| Provided data |
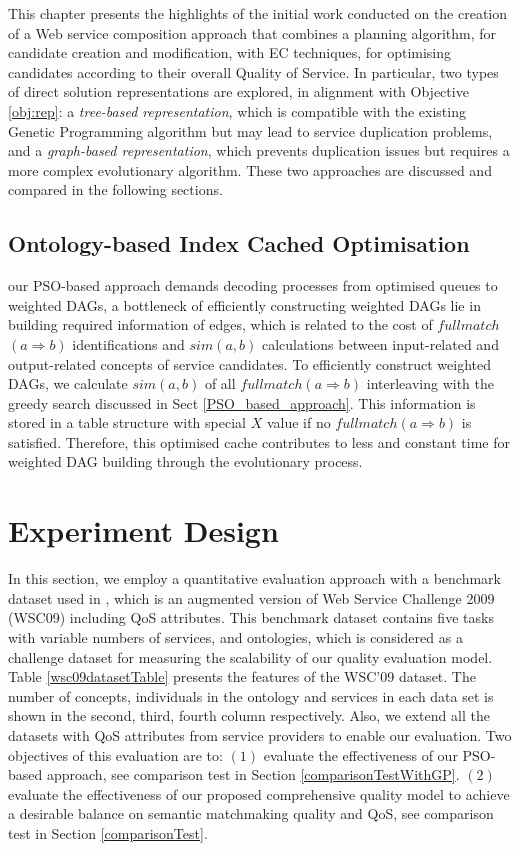 This chapter presents the highlights of the initial work conducted on the creation of a Web service composition approach that combines a planning algorithm, for candidate creation and modification, with EC techniques, for optimising candidates according to their overall Quality of Service. In particular, two types of direct solution representations are explored, in alignment with Objective \ref{obj:rep}: a \textit{tree-based representation}, which is compatible with the existing Genetic Programming algorithm but may lead to service duplication problems, and a \textit{graph-based representation}, which prevents duplication issues but requires a more complex evolutionary algorithm. These two approaches are discussed and compared in the following sections.



\subsection{Ontology-based Index Cached Optimisation}\label{indexCache}
our PSO-based approach demands decoding processes from optimised queues to weighted DAGs, a bottleneck of efficiently constructing weighted DAGs lie in building required information of edges, which is related to the cost of $fullmatch$
$(a \Rightarrow b)$ identifications and $sim(a, b)$ calculations between input-related and output-related concepts of service candidates. To efficiently construct weighted DAGs, we calculate $sim(a, b)$ of all $fullmatch(a \Rightarrow b)$ interleaving with the greedy search discussed in Sect \ref{PSO_based_approach}. This information is stored in a table structure with special $X$ value if no $fullmatch(a \Rightarrow b)$ is satisfied. Therefore, this optimised cache contributes to less and constant time for weighted DAG building through the evolutionary process.

\section{Experiment Design}\label{experiment_design}
In this section, we employ a quantitative evaluation approach with a benchmark dataset used in \cite{ma2015hybrid,da2016genetic}, which is an augmented version of Web Service Challenge 2009 (WSC09) including QoS attributes. This benchmark dataset contains five tasks with variable numbers of services, and ontologies, which is considered as a challenge dataset for measuring the scalability of our quality evaluation model. Table \ref{wsc09datasetTable} presents the features of the WSC’09 dataset. The number of concepts, individuals in the ontology and services in each data set is shown in the second, third, fourth column respectively. Also, we extend all the datasets with QoS attributes from service providers to enable our evaluation.  Two objectives of this evaluation are to: $(1)$ evaluate the effectiveness of our PSO-based approach, see comparison test in Section \ref{comparisonTestWithGP}.
$(2)$ evaluate the effectiveness of our proposed comprehensive quality model to achieve a desirable balance on semantic matchmaking quality and QoS, see comparison test in Section \ref{comparisonTest}.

| Activity |
I'd like the material above repeated exactly, with the pictures omitted.

| Response |
 This chapter presents the highlights of the initial work conducted on the creation of a Web service composition approach that combines a planning algorithm, for candidate creation and modification, with EC techniques, for optimising candidates according to their overall Quality of Service. In particular, two types of direct solution representations are explored, in alignment with Objective \ref{obj:rep}: a \textit{tree-based representation}, which is compatible with the existing Genetic Programming algorithm but may lead to service duplication problems, and a \textit{graph-based representation}, which prevents duplication issues but requires a more complex evolutionary algorithm. These two approaches are discussed and compared in the following sections.



\subsection{Ontology-based Index Cached Optimisation}\label{indexCache}
our PSO-based approach demands decoding processes from optimised queues to weighted DAGs, a bottleneck of efficiently constructing weighted DAGs lie in building required information of edges, which is related to the cost of $fullmatch$
$(a \Rightarrow b)$ identifications and $sim(a, b)$ calculations between input-related and output-related concepts of service candidates. To efficiently construct weighted DAGs, we calculate $sim(a, b)$ of all $fullmatch(a \Rightarrow b)$ interleaving with the greedy search discussed in Sect \ref{PSO_based_approach}. This information is stored in a table structure with special $X$ value if no $fullmatch(a \Rightarrow b)$ is satisfied. Therefore, this optimised cache contributes to less and constant time for weighted DAG building through the evolutionary process.

\section{Experiment Design}\label{experiment_design}
In this section, we employ a quantitative evaluation approach with a benchmark dataset used in \cite{ma2015hybrid,da2016genetic}, which is an augmented version of Web Service Challenge 2009 (WSC09) including QoS attributes. This benchmark dataset contains five tasks with variable numbers of services, and ontologies, which is considered as a challenge dataset for measuring the scalability of our quality evaluation model. Table \ref{wsc09datasetTable} presents the features of the WSC’09 dataset. The number of concepts, individuals in the ontology and services in each data set is shown in the second, third, fourth column respectively. Also, we extend all the datasets with QoS attributes from service providers to enable our evaluation.  Two objectives of this evaluation are to: $(1)$ evaluate the effectiveness of our PSO-based approach, see comparison test in Section \ref{comparisonTestWithGP}.
$(2)$ evaluate the effectiveness of our proposed comprehensive quality model to achieve a desirable balance on semantic matchmaking quality and QoS, see comparison test in Section \ref{comparisonTest}.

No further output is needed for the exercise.